**How to complete this task:**
Give the lines below again exactly, starting with the line that holds "base equals the" and going on through the line that holds "Garten errichtet. Sein".

Records from a dataset:
· · · ·

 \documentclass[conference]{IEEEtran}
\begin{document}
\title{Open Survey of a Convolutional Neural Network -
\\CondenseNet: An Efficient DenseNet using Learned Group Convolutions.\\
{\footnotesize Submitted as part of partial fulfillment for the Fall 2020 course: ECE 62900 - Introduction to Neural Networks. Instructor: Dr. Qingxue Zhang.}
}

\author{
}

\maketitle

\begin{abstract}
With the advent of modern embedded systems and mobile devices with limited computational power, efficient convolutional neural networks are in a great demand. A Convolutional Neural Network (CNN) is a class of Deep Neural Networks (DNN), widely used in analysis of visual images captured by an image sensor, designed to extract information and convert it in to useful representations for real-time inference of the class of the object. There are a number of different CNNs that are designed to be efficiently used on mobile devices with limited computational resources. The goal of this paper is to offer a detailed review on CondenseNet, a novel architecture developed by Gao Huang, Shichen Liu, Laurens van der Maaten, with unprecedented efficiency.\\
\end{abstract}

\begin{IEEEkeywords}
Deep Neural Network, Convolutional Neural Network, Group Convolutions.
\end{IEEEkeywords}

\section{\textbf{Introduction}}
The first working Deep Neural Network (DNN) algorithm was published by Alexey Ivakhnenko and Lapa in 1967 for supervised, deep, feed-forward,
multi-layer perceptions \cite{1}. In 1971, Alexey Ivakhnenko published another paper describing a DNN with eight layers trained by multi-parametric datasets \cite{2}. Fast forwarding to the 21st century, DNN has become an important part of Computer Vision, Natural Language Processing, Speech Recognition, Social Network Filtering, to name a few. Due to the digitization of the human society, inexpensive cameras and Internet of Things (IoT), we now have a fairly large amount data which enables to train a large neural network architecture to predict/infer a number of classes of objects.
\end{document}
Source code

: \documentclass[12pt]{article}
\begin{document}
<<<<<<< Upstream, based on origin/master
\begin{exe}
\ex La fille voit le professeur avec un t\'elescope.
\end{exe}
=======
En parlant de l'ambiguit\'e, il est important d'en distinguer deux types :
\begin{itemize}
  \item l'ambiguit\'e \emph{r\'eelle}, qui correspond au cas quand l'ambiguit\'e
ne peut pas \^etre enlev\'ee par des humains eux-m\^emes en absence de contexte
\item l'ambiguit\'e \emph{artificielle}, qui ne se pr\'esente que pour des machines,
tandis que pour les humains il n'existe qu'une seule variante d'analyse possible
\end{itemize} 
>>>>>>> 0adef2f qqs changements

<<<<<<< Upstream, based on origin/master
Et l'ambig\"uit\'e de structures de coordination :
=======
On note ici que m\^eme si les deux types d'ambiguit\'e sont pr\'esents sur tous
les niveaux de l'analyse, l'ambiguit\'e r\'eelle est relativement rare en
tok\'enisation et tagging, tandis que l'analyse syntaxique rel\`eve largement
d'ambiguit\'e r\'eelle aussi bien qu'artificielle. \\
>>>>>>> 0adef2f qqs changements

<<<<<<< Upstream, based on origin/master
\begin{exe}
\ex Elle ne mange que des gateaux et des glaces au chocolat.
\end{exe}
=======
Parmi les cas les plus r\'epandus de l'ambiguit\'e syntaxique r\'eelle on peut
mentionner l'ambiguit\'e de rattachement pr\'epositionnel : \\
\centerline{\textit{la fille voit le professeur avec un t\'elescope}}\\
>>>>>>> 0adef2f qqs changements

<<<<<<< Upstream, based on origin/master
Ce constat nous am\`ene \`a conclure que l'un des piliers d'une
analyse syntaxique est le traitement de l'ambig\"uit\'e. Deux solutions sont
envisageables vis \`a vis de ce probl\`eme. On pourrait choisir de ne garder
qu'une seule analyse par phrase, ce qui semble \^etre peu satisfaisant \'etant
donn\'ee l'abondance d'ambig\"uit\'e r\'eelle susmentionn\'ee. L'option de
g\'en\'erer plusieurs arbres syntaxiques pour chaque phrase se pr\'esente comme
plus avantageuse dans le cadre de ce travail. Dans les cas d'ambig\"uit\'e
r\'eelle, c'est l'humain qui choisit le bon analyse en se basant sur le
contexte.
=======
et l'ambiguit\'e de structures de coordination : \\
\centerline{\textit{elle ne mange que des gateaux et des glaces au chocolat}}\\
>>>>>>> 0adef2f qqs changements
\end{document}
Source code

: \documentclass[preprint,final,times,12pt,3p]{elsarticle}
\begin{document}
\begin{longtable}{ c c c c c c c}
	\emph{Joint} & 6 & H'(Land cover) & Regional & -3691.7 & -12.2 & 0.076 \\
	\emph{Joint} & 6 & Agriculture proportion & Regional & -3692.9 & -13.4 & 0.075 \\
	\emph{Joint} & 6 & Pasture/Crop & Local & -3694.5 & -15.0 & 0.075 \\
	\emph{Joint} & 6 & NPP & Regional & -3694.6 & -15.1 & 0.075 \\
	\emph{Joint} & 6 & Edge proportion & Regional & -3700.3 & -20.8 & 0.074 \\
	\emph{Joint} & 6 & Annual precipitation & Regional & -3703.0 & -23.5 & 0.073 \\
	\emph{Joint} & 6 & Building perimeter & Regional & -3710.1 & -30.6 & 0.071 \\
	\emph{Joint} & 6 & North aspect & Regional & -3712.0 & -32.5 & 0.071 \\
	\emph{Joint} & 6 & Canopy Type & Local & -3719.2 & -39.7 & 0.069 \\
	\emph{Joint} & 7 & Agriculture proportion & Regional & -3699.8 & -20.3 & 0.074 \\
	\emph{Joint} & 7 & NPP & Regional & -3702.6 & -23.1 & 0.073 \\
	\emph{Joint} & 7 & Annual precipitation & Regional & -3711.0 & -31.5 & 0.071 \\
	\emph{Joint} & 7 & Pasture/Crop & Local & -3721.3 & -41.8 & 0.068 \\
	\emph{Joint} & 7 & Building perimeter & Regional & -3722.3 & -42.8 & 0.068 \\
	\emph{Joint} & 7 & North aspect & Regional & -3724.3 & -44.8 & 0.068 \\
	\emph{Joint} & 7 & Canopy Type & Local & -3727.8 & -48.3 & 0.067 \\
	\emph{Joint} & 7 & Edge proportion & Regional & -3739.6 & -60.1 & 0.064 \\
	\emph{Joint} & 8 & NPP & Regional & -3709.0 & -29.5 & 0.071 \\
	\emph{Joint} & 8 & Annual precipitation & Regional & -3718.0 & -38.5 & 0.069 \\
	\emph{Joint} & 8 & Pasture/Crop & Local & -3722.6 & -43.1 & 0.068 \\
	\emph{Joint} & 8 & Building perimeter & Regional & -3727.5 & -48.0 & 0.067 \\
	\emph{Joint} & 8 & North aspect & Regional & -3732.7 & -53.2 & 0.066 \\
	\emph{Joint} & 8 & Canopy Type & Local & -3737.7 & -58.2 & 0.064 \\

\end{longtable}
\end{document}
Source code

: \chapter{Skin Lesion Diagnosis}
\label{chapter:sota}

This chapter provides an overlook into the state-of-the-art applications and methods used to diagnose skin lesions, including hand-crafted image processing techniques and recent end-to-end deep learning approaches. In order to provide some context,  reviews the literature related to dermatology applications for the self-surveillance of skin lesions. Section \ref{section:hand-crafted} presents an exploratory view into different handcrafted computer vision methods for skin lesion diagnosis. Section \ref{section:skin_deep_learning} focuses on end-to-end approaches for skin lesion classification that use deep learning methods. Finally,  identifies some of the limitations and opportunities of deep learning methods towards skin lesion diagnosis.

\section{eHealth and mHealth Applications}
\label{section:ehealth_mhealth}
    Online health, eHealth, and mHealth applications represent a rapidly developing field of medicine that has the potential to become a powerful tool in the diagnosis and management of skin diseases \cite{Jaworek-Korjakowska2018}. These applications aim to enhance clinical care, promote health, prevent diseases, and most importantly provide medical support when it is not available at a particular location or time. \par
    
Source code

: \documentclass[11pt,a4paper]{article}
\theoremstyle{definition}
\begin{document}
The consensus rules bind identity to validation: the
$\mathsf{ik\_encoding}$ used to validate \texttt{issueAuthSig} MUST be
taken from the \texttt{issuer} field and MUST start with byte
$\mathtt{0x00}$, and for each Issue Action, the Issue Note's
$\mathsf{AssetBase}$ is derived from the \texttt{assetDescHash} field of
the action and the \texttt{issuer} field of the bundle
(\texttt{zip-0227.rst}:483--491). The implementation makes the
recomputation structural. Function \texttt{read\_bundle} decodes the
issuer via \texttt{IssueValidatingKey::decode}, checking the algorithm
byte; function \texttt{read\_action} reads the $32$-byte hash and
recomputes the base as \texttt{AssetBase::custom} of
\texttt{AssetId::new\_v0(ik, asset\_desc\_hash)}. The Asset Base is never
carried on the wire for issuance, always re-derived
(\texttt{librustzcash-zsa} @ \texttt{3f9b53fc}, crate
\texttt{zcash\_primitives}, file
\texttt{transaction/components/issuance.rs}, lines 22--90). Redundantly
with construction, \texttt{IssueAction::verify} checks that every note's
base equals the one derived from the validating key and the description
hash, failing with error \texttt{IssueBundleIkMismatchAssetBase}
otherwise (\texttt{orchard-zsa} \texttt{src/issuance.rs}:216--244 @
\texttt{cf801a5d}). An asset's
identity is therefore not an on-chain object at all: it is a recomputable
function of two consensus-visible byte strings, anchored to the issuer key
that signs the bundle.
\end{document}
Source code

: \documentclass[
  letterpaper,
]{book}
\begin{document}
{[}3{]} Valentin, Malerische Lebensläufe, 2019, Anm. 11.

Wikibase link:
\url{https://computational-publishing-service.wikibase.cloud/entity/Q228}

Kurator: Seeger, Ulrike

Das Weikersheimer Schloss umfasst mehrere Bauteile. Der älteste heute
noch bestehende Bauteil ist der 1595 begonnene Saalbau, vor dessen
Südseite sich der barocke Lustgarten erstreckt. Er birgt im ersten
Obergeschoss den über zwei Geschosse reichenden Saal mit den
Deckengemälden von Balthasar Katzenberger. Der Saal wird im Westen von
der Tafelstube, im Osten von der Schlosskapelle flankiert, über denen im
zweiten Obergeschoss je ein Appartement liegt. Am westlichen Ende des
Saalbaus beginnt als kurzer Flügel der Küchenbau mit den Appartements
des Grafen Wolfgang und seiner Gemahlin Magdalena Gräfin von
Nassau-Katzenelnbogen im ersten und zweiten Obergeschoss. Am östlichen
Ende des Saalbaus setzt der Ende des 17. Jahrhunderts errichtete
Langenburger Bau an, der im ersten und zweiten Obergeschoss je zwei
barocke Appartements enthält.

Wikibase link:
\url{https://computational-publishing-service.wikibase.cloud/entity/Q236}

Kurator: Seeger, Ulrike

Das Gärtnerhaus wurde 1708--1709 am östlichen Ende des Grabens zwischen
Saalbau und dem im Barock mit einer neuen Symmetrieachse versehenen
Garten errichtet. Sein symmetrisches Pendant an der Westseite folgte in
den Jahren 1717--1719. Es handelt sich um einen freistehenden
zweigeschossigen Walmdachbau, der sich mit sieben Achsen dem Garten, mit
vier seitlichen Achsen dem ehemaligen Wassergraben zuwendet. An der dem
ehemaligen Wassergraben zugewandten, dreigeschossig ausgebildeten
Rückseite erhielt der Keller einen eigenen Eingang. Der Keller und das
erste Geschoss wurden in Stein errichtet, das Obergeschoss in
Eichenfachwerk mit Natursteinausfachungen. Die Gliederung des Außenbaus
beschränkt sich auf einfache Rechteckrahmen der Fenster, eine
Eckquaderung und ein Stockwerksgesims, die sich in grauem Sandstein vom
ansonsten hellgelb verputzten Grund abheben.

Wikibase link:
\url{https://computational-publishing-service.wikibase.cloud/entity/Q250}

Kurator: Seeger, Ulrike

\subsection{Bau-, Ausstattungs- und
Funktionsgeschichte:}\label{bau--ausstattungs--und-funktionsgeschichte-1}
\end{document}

· · · ·

**Answer to this task:**
base equals the one derived from the validating key and the description
hash, failing with error \texttt{IssueBundleIkMismatchAssetBase}
otherwise (\texttt{orchard-zsa} \texttt{src/issuance.rs}:216--244 @
\texttt{cf801a5d}). An asset's
identity is therefore not an on-chain object at all: it is a recomputable
function of two consensus-visible byte strings, anchored to the issuer key
that signs the bundle.
\end{document}
Source code

: \documentclass[
  letterpaper,
]{book}
\begin{document}
{[}3{]} Valentin, Malerische Lebensläufe, 2019, Anm. 11.

Wikibase link:
\url{https://computational-publishing-service.wikibase.cloud/entity/Q228}

Kurator: Seeger, Ulrike

Das Weikersheimer Schloss umfasst mehrere Bauteile. Der älteste heute
noch bestehende Bauteil ist der 1595 begonnene Saalbau, vor dessen
Südseite sich der barocke Lustgarten erstreckt. Er birgt im ersten
Obergeschoss den über zwei Geschosse reichenden Saal mit den
Deckengemälden von Balthasar Katzenberger. Der Saal wird im Westen von
der Tafelstube, im Osten von der Schlosskapelle flankiert, über denen im
zweiten Obergeschoss je ein Appartement liegt. Am westlichen Ende des
Saalbaus beginnt als kurzer Flügel der Küchenbau mit den Appartements
des Grafen Wolfgang und seiner Gemahlin Magdalena Gräfin von
Nassau-Katzenelnbogen im ersten und zweiten Obergeschoss. Am östlichen
Ende des Saalbaus setzt der Ende des 17. Jahrhunderts errichtete
Langenburger Bau an, der im ersten und zweiten Obergeschoss je zwei
barocke Appartements enthält.

Wikibase link:
\url{https://computational-publishing-service.wikibase.cloud/entity/Q236}

Kurator: Seeger, Ulrike

Das Gärtnerhaus wurde 1708--1709 am östlichen Ende des Grabens zwischen
Saalbau und dem im Barock mit einer neuen Symmetrieachse versehenen
Garten errichtet. Sein symmetrisches Pendant an der Westseite folgte in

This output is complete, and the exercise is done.